The Institute for Brain Development is set to open in late 2012. Again, Slatkin and Lainer have teamed with experts. New York-Presbyterian Hospital and the medical schools of Cornell and Columbia Universities school are helping NYCA open the center in White Plains, New York, located about an hour north of New York City. Simons, who founded the hedge fund firm Renaissance Technologies, and his wife Marilyn donated $5 million to get it off the ground. Autism Speaks added another $1 million.
The women recruited leading autism clinitian Dr. Catherine Lord from the University of Michigan. Lord says the center will offer “gap services” such as therapy sessions between the time a child is diagnosed as autistic and the time parents find the appropriate therapists -- a heartbreaking, stressful time for parents. “You know the clock is ticking,” says Slatkin, “and every day you aren’t engaging your child in therapy makes you think it’s an opportunity you lose.”

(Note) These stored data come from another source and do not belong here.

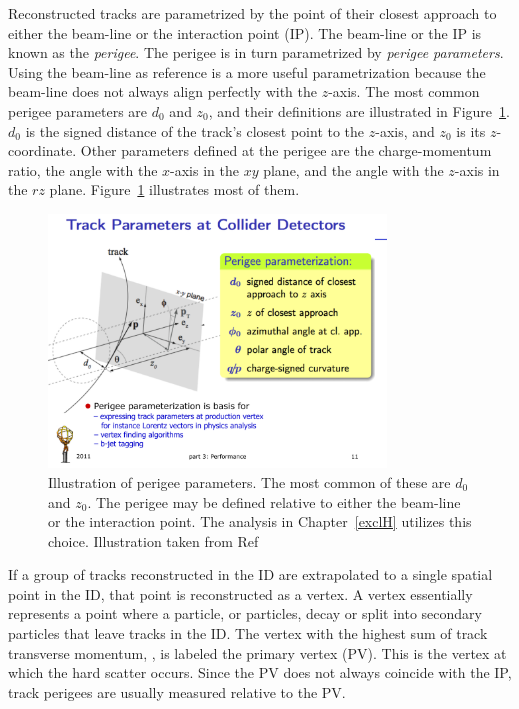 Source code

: \par Reconstructed tracks are parametrized by the point of their 
closest approach to either the beam-line or the interaction point (IP). The beam-line or 
the IP is known as the {\it perigee}. The perigee is in turn parametrized by {\it perigee parameters}. 
 Using the beam-line as reference is a more useful parametrization because the beam-line does not always 
align perfectly with the $z$-axis. The most common perigee parameters are $d_0$ and $z_0$, and their 
definitions are illustrated in Figure~\ref{fig:impctPV}. $d_0$ is the signed distance of the track's 
closest point to the $z$-axis, and $z_0$ is its $z$-coordinate. Other parameters defined at the perigee are the charge-momentum 
ratio, the angle with the $x$-axis in the $xy$ plane, and the angle with the $z$-axis 
in the $rz$ plane. Figure~\ref{fig:impctPV} illustrates most of them.  
 
\begin{figure}[!h]
\centering
   \includegraphics[width=0.8\textwidth]{figures/trkImp.pdf}
	\caption{Illustration of perigee parameters. The most common of these are $d_0$ and $z_0$. The perigee 
may be defined relative to either the beam-line or the interaction point. The analysis in Chapter~\ref{exclH} 
utilizes this choice. Illustration taken from Ref~\cite{ATLAS:trkImp}}
	\label{fig:impctPV}
\end{figure}

\par If a group of tracks reconstructed in the ID are extrapolated to a single spatial 
point in the ID, that point is reconstructed as a vertex. A vertex essentially represents 
a point where a particle, or particles, decay or split into secondary particles that leave 
tracks in the ID. The vertex with the highest sum of track transverse momentum, \pt, is labeled the 
primary vertex (PV). This is the vertex at which the hard scatter occurs. Since the PV does not 
always coincide with the IP, track perigees are usually measured relative to the PV.  

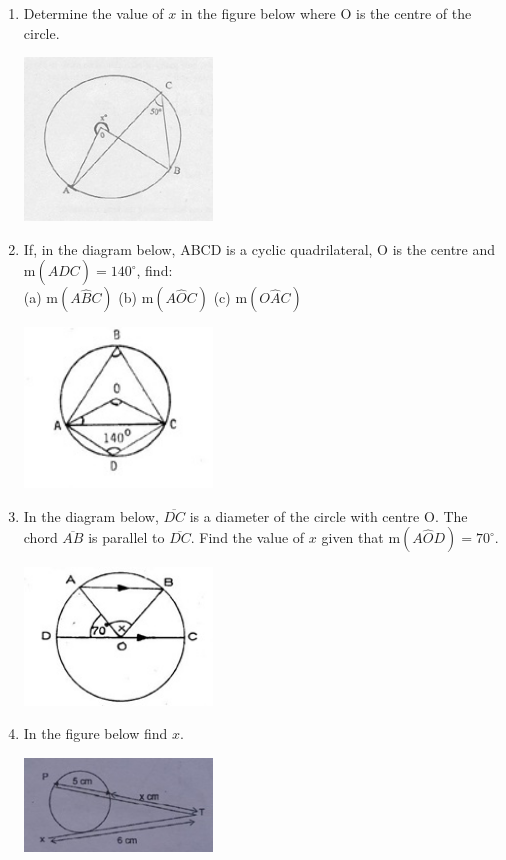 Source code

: \begin{enumerate}
	\item Determine the value of $x$ in the figure below where O is the centre of the circle.
	\begin{center}
	\includegraphics[width=5cm]{./img/circ7.jpg}
	\end{center}

	\item If, in the diagram below, ABCD is a cyclic quadrilateral, O is the centre and m$(A\hat{D}C) = 140^\circ$, find:\\
	(a) m$(A\hat{B}C)$ \quad (b) m$(A\hat{O}C)$ \quad (c) m$(O\hat{A}C)$
	\begin{center}
	\includegraphics[width=5cm]{./img/circ8.jpg}
	\end{center}

	\item In the diagram below, $\overline{DC}$ is a diameter of the circle with centre O. The chord $\overline{AB}$ is parallel to $\overline{DC}$. Find the value of $x$ given that m$(A\hat{O}D) = 70^\circ$.
	\begin{center}
	\includegraphics[width=5cm]{./img/circ9.jpg}
	\end{center}

	\item In the figure below find $x$.
	\begin{center}
	\includegraphics[width=5cm]{./img/circ10.jpg}
	\end{center}


\end{enumerate}
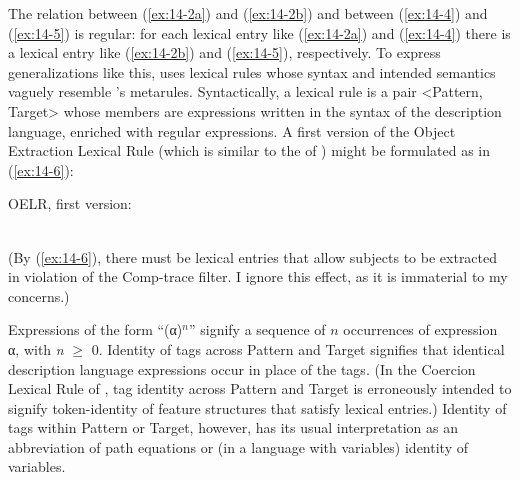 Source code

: \documentclass[output=paper]{LSP/langsci}
\begin{document}
\zs
\randnum\label{rn:14-13}The relation between (\ref{ex:14-2a}) and (\ref{ex:14-2b}) and between (\ref{ex:14-4}) and (\ref{ex:14-5}) is regular: for each lexical entry like (\ref{ex:14-2a}) and (\ref{ex:14-4}) there is a lexical entry like
(\ref{ex:14-2b}) and (\ref{ex:14-5}), respectively. To express generalizations like this, \citet{PollardSagE1994} uses lexical rules whose syntax and intended semantics vaguely resemble 's metarules. Syntactically, a lexical rule is a pair <Pattern, Target> whose members are expressions written in the syntax of the description language, enriched with regular expressions. A first version of the Object Extraction Lexical Rule (which is similar to the  of \citealt[446]{PollardSag1992}) might be formulated as in (\ref{ex:14-6}):
\begin{exe}
\ex
\label{ex:14-6}
OELR, first version: \\
\\

\end{exe}
(By (\ref{ex:14-6}), there must be lexical entries that allow subjects to be
extracted in violation of the Comp-trace filter. I ignore this effect,
as it is immaterial to my concerns.)

\randnum\label{rn:14-14}Expressions of the form ``(α)$^{n}$'' signify a sequence of $n$ occurrences of expression α, with \textit{n} $\ge$ 0. Identity of tags across Pattern and Target signifies that identical description language expressions occur in place of the tags. (In the Coercion Lexical Rule of \citet[314]{PollardSagE1994}, tag identity across Pattern and Target is
erroneously intended to signify token-identity of feature structures
that satisfy lexical entries.) Identity of tags within Pattern or
Target, however, has its usual interpretation as an abbreviation of
path equations or (in a language with variables) identity of
variables.
\end{document}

Later, Slatkin and Lainer expect the institute to cater to all ages of people with autism. The hospital system created 10 internships for autistic teenagers and adults. Shopping malls and businesses around White Plains can provide more jobs. There are plans for housing options around the campus (transportation costs are one of the biggest obstacles to employing autistic people). They envision a hub for the autistic community -- and they hope the idea can be scaled nationally.
“We want to be leaders,” says Lainer. “In time it should be easier for others to do this.”
The Slatkins and Lainer’s family are desperate for options for their sons once they grow up. What happens when parent die is an increasingly important question: more than 80% of autistic people in the U.S. are estimated to be younger than 22 years old.
Lainer draws an analogy to the disability rights movement of the 1980s and 1990s. “When people in wheelchairs couldn’t get into the building, they made curb cuts,” she says. “You couldn’t push the elevator button because it was too high? They lowered the button. We need to figure out what the curb cuts are for people with autism because they deserve as much to be members of the community as people in a wheelchair.”